My Only Bitchy Cousin Is A Yankeetype Guy The Exclusive

My cousin, Bradford, is the Platonic ideal of this creature.

One year, he spent 20 minutes reorganizing my aunt’s spice rack because it was "logistically unsound." We all just watched, amused and slightly terrified. That's the exclusive experience of a Yankeetype guy. Why I Secretly (and Not So Secretly) Love Him

Imagine dropping a lacrosse-playing, Vermont-chèvre-eating, NPR-listening teenager into a public high school in the exurbs of Georgia during the early 2000s. The result was not assimilation. It was crystallization.

18;write_to_target_document1a;_LTTuabf4EM7cseMPwbvQ-Qk_20;56; 0;55d;0;42b; my only bitchy cousin is a yankeetype guy the exclusive

Bennett perfected this by age sixteen. While the rest of us were driving pickups and listening to country radio stations that played the same three songs about trucks and dirt roads, Bennett was interning at a NPR affiliate in Hartford, learning how to pronounce “açaí” correctly, and developing a resting face that looked like he just smelled a distant garbage fire.

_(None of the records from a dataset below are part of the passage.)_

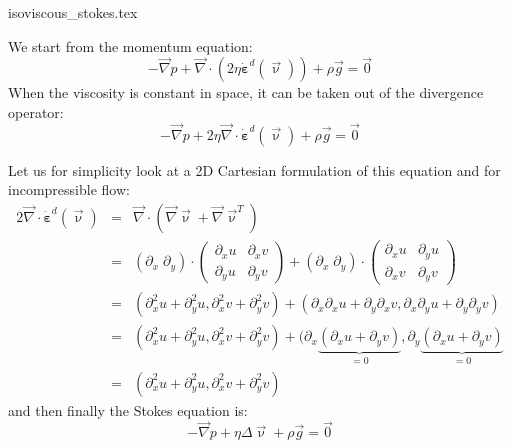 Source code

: \begin{flushright} {\tiny {\color{gray} isoviscous\_stokes.tex}} \end{flushright}

We start from the momentum equation:
\begin{equation}
-{\vec \nabla}p + {\vec \nabla}\cdot (2 \eta \dot{\bm \varepsilon}^d(\vec\upnu) ) + \rho {\vec g} = \vec{0}
\end{equation}
When the viscosity is constant in space, it can be taken out of the divergence operator:
\begin{equation}
-{\vec \nabla}p + 2 \eta {\vec \nabla}\cdot \dot{\bm \varepsilon}^d(\vec\upnu)  + \rho {\vec g} = \vec{0}
\end{equation}

Let us for simplicity look at a 2D Cartesian formulation of this equation and for incompressible flow:
\begin{eqnarray}
2 {\vec \nabla}\cdot \dot{\bm \varepsilon}^d (\vec\upnu)
&=& \vec\nabla \cdot \left( \vec\nabla \vec\upnu + \vec\nabla \vec\upnu ^T \right) \nonumber\\ 
&=& 
(\partial_x \; \partial_y) \cdot
\left(
\begin{array}{cc}
\partial_x u & \partial_x v \\
\partial_y u & \partial_y v 
\end{array}
\right) + 
(\partial_x \; \partial_y) \cdot
\left(
\begin{array}{cc}
\partial_x u & \partial_y u \\
\partial_x v & \partial_y v 
\end{array}
\right) \nonumber\\
&=&( \partial_x^2 u + \partial_y^2 u , \partial_x^2 v + \partial_y^2 v )
+(\partial_x \partial_x u + \partial_y \partial_x v , 
 \partial_x \partial_y u + \partial_y \partial_y v)  \nonumber\\
&=&( \partial_x^2 u + \partial_y^2 u , \partial_x^2 v + \partial_y^2 v )
+(\partial_x \underbrace{(\partial_x u + \partial_y v)}_{=0} , 
  \partial_y \underbrace{(\partial_x u + \partial_y v)}_{=0}  \nonumber\\
&=&( \partial_x^2 u + \partial_y^2 u , \partial_x^2 v + \partial_y^2 v )
\end{eqnarray}
and then finally the Stokes equation is:
\begin{equation}
-\vec\nabla p  + \eta \Delta \vec \upnu + \rho \vec g = \vec{0}
\end{equation}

If you actually have a relative who fits this description, navigating their personality requires a specific strategy.

Silence fell over the table like a shroud. My cousin, Bradford, is the Platonic ideal of this creature

Complains about the humidity, calls everyone "kid" condescendingly, and owns three different versions of the same black turtleneck.

: Historically, a Yankee is someone from the Northeast (New England or New York) . This type is often stereotyped as shrewd, stern, and stubborn . In a family setting, this might manifest as a "bitchy" cousin who is overly critical, frugal to a fault, or acts morally superior .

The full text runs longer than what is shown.